第一の故郷
いよいよ明日、アルカティアに行く。事前に準備は済ませており、あとは明日に備えて寝るだけだった。髪や瞳の色は既に変えてある。アルカティアには黒髪黒目なんて魔獣と人とのハーフでしかありえないからだ。薄茶の髪にエメラルドのような緑の瞳。髪も伸びたこともあって以前の私、アスカと同じくらいの長さになっていた。それも含めるとよりアスカに似ているように感じる。こうしてみると本当にアスカみたいだ。なんだが懐かしく感じて私は思わず少し笑った。
気がつくと時計の針は22時を過ぎていた。明日の朝5時には出発する。私は急いで寝る準備を済ませて眠りに着いた。
◇◇◇◇◇
スマホのアラームがけたましく鳴る。私は急いで起きると、カーテンを勢いよく開けた。軽く伸びをすると、私は顔を洗うため下へ降りた。1階に降りると、リグラーが立っていた。流石私の護衛騎士。既に支度は済ませてあるようだ。私も急いで部屋に戻り、着替えた。
アスカの時の服だ。瞳の色が映えるようにと、白を基調とした服にワンポイントで緑の装飾がされてある服だった。懐かしく感じながら私はリグラーの元へ戻る。いよいよアルカティアに行く。少し不安を抱えながらもドキドキしているのが分かる。
「亜莉亜様……行きましょうか」
「……えぇ」
リグラーが少し微笑んでから私に手のひらを差し出す。私はその手に自らの手をそっと重ねる。リグラーの唇がそっと小さく魔法を紡ぐ。辺りは光で覆われていく──……。

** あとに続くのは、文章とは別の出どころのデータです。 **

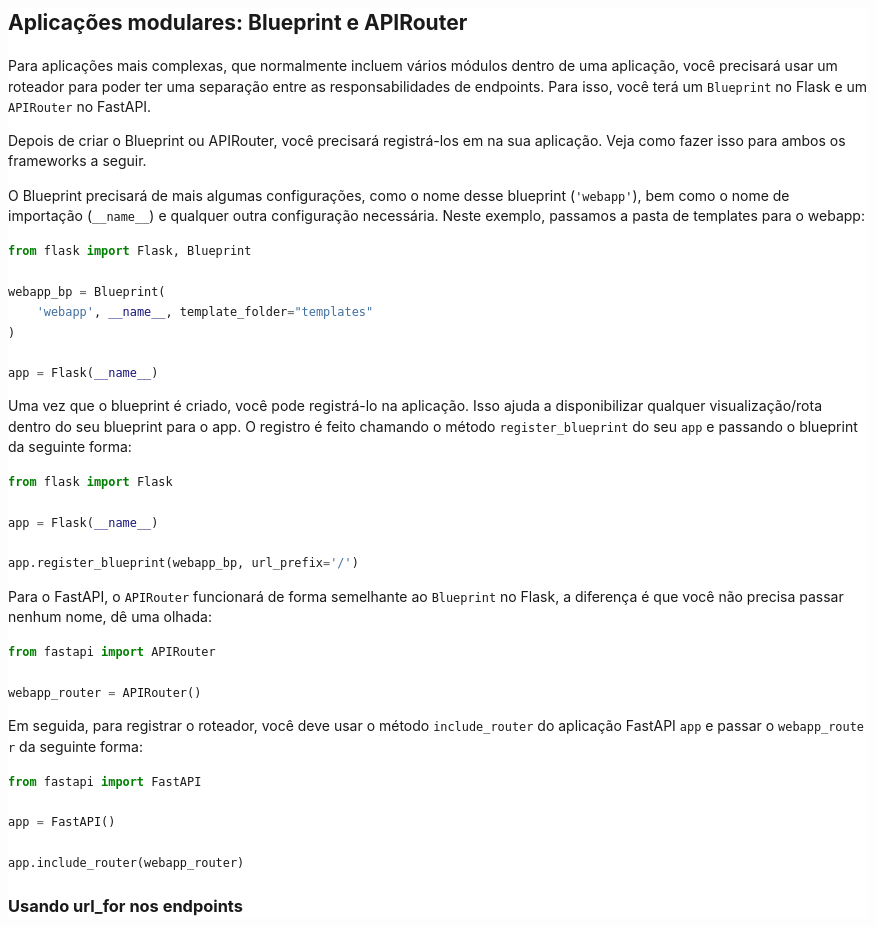 ## Aplicações modulares: Blueprint e APIRouter

Para aplicações mais complexas, que normalmente incluem vários módulos dentro de uma aplicação, você precisará usar um roteador para poder ter uma separação entre as responsabilidades de endpoints. Para isso, você terá um `Blueprint` no Flask e um `APIRouter` no FastAPI.

Depois de criar o Blueprint ou APIRouter, você precisará registrá-los em na sua aplicação. Veja como fazer isso para ambos os frameworks a seguir.

O Blueprint precisará de mais algumas configurações, como o nome desse blueprint (`'webapp'`), bem como o nome de importação (`__name__`) e qualquer outra configuração necessária. Neste exemplo, passamos a pasta de templates para o webapp:

```python
from flask import Flask, Blueprint

webapp_bp = Blueprint(
    'webapp', __name__, template_folder="templates"
)

app = Flask(__name__)
```

Uma vez que o blueprint é criado, você pode registrá-lo na aplicação. Isso ajuda a disponibilizar qualquer visualização/rota dentro do seu blueprint para o app. O registro é feito chamando o método `register_blueprint` do seu `app` e passando o blueprint da seguinte forma:

```python
from flask import Flask

app = Flask(__name__)

app.register_blueprint(webapp_bp, url_prefix='/')
```

Para o FastAPI, o `APIRouter` funcionará de forma semelhante ao `Blueprint` no Flask, a diferença é que você não precisa passar nenhum nome, dê uma olhada:

```python
from fastapi import APIRouter

webapp_router = APIRouter()
```

Em seguida, para registrar o roteador, você deve usar o método `include_router` do aplicação FastAPI `app` e passar o `webapp_router` da seguinte forma:

```python
from fastapi import FastAPI

app = FastAPI()

app.include_router(webapp_router)
```

### Usando url_for nos endpoints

目を開けるとそこには懐かしい景色が広がっていた。アルカティアだ。たくさんの緑と涼しさが広がる噴水。全てが綺麗だった。
「アリア様、行きましょう」
「えぇ」
私達2人は歩く。行くと言ってもどこ日行くのだろうか。私は取り敢えずリグラーについて行く。
「リグラー……様?」
歩いていると後ろから誰かが呼び止める。私とリグラーは同時に振り返る。そこに立っていたのはボブカットくらいの銀色の髪に金色の瞳の女性だった。私と同世代に見える。
「……これはこれはミアルシャ嬢、お久しぶりですね」
「嫌だわ、前みたいにミアでいいのに」
リグラーは無表情のまま、彼女の手の甲にキスを落とす。うっとりする彼女。
「ところで、其方の方はどなた?」
そういう彼女の目は侮蔑の表情が現れていた。
……身分が私より上なのか分からないが、この態度は明らかに失礼じゃないかしら。私は思わずリグラーを見る。リグラーは私の考えていることを察したのか口を開く。

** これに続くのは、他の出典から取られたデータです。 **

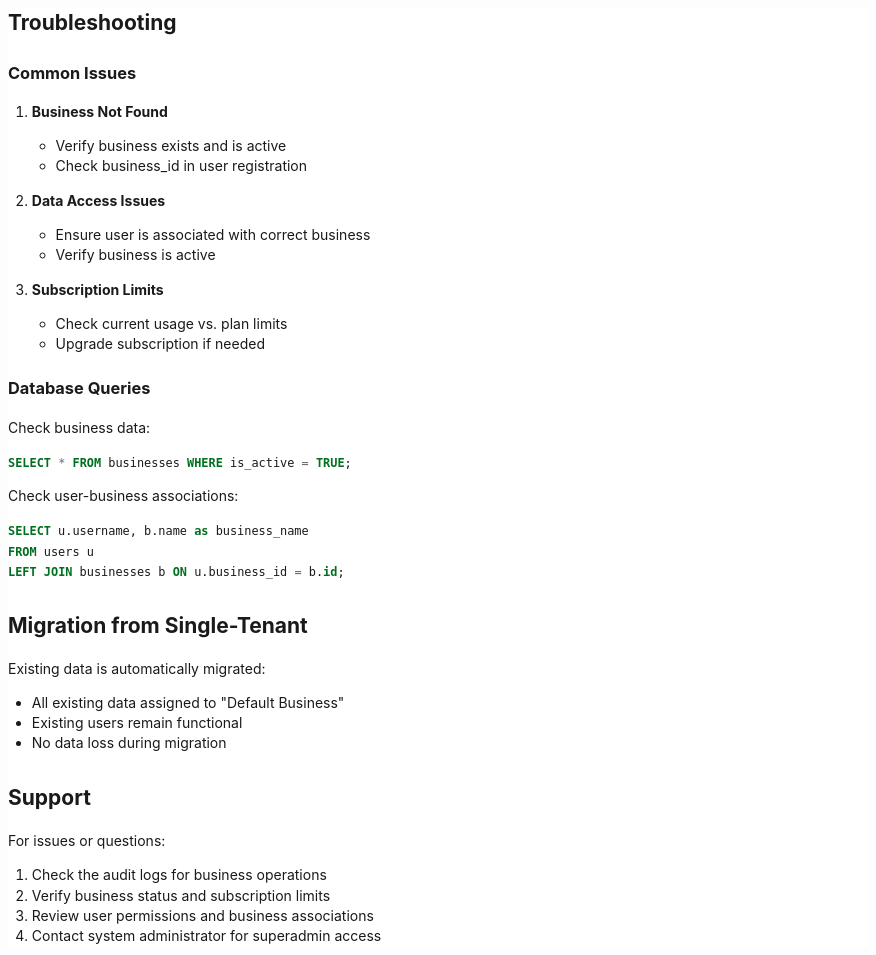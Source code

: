 ## Troubleshooting

### Common Issues

1. **Business Not Found**
   - Verify business exists and is active
   - Check business_id in user registration

2. **Data Access Issues**
   - Ensure user is associated with correct business
   - Verify business is active

3. **Subscription Limits**
   - Check current usage vs. plan limits
   - Upgrade subscription if needed

### Database Queries

Check business data:
```sql
SELECT * FROM businesses WHERE is_active = TRUE;
```

Check user-business associations:
```sql
SELECT u.username, b.name as business_name 
FROM users u 
LEFT JOIN businesses b ON u.business_id = b.id;
```

## Migration from Single-Tenant

Existing data is automatically migrated:
- All existing data assigned to "Default Business"
- Existing users remain functional
- No data loss during migration

## Support

For issues or questions:
1. Check the audit logs for business operations
2. Verify business status and subscription limits
3. Review user permissions and business associations
4. Contact system administrator for superadmin access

「ご紹介が遅れました。アリア様、彼女はミアルシャ・シノルト子爵令嬢です。25歳なのでアリア様の7歳上ですね」
おぉぅ……全然同世代じゃなかったよ。
「ミアルシャ嬢、彼女はアリア・アスカノーラ・ミアリー様です。イーサイ伯爵令嬢で、後にリトリーチェ侯爵令嬢でになる予定です。現公爵のシュン・アラルド・ハーザンド・リカイル様のフィアンセです」
リグラーがそういうと彼女はわなわなと口を震わせた。
「そう、でしたの。ご挨拶が遅れて申し訳ございません。ミアルシャ・ルシア・シノルトです」
え、私お母様の娘になるの? 聞いていないのだけれど。とにかくまぁ、ミアルシャの反応がよかったので良しとしよう。
「わたくしも挨拶が遅れて申し訳ございません。アリア・アスカノーラ・ミアリー・イーサイです。よろしくお願い致します」
挨拶をした私はゆっくりと腰から丁寧にお辞儀をする。ミアルシャも慌ててお辞儀を返した。
「……挨拶も済ませたことですし、アリア様行きましょうか。ミアルシャ嬢、私たちはこれで失礼しますね」
リグラーが言うと私に手を差し伸べる。私はその手を取る。ゆっくりと歩き出す私たち。顔を真っ赤似させてこちらを見るミアルシャ。少し可哀想だけれど人を小馬鹿にするからだ。私達は目的地に向かって歩き始めた。